"""
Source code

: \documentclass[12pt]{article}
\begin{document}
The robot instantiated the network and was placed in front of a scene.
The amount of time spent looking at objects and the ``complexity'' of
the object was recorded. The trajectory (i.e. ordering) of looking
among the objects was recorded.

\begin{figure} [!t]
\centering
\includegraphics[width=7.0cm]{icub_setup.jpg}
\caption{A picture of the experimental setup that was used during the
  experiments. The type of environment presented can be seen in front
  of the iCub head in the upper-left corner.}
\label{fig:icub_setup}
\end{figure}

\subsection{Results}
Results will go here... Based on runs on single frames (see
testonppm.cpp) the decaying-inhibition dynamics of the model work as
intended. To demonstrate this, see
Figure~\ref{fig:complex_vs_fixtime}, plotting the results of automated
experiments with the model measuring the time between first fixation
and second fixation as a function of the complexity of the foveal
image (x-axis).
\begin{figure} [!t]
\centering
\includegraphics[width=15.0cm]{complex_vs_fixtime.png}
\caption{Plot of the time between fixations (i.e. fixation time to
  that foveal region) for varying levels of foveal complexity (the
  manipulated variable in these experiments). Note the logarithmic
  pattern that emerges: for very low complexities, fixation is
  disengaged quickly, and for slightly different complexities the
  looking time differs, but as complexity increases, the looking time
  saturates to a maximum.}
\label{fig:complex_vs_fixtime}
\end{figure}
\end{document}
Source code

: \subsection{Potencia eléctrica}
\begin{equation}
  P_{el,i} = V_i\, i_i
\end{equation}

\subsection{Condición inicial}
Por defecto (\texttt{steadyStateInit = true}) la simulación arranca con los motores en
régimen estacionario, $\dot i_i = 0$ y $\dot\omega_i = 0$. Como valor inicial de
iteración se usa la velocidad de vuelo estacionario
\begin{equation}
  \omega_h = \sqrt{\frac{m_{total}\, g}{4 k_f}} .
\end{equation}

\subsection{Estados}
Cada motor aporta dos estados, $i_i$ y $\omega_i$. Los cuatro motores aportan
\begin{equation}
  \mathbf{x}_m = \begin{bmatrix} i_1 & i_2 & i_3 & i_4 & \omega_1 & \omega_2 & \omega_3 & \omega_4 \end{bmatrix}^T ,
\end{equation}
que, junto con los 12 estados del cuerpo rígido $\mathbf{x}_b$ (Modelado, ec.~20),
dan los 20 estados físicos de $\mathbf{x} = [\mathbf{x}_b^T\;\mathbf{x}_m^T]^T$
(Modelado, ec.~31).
"""
*Activity:*
Using the entries above, give back exactly the line containing "manipulated variable in", the line containing "los motores en", and every line between them, and nothing else.

*Response to this task:*
  manipulated variable in these experiments). Note the logarithmic
  pattern that emerges: for very low complexities, fixation is
  disengaged quickly, and for slightly different complexities the
  looking time differs, but as complexity increases, the looking time
  saturates to a maximum.}
\label{fig:complex_vs_fixtime}
\end{figure}
\end{document}
Source code

: \subsection{Potencia eléctrica}
\begin{equation}
  P_{el,i} = V_i\, i_i
\end{equation}

\subsection{Condición inicial}
Por defecto (\texttt{steadyStateInit = true}) la simulación arranca con los motores en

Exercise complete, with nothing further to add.